'''

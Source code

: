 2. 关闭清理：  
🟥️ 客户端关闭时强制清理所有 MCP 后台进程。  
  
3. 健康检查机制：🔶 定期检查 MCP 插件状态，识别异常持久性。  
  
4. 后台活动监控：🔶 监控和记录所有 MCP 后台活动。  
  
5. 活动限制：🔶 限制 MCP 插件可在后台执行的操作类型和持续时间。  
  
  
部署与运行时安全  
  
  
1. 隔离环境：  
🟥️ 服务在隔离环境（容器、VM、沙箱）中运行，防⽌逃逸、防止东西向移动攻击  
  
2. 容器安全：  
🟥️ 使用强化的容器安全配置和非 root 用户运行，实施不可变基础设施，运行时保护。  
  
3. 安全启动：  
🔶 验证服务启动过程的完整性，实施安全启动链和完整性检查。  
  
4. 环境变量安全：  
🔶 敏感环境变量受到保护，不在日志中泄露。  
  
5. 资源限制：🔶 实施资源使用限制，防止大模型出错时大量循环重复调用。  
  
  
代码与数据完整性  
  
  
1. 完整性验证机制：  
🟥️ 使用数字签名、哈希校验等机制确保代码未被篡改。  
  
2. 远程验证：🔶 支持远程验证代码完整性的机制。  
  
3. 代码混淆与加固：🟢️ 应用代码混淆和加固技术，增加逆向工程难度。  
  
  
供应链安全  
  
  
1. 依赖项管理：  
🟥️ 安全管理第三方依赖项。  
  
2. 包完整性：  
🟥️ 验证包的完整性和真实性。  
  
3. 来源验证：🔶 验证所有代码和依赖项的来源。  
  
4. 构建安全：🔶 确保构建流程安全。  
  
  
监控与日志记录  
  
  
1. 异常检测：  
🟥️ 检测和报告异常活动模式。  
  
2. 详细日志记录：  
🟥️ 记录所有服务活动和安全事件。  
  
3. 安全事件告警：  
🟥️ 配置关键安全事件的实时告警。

'''

About this task:
Exact copies of the lines from the one with "4. 构建安全：🔶 确保构建流程安全。" through the final line of the listing should be returned, and no other lines.

Answer to the problem:
4. 构建安全：🔶 确保构建流程安全。  
  
  
监控与日志记录  
  
  
1. 异常检测：  
🟥️ 检测和报告异常活动模式。  
  
2. 详细日志记录：  
🟥️ 记录所有服务活动和安全事件。  
  
3. 安全事件告警：  
🟥️ 配置关键安全事件的实时告警。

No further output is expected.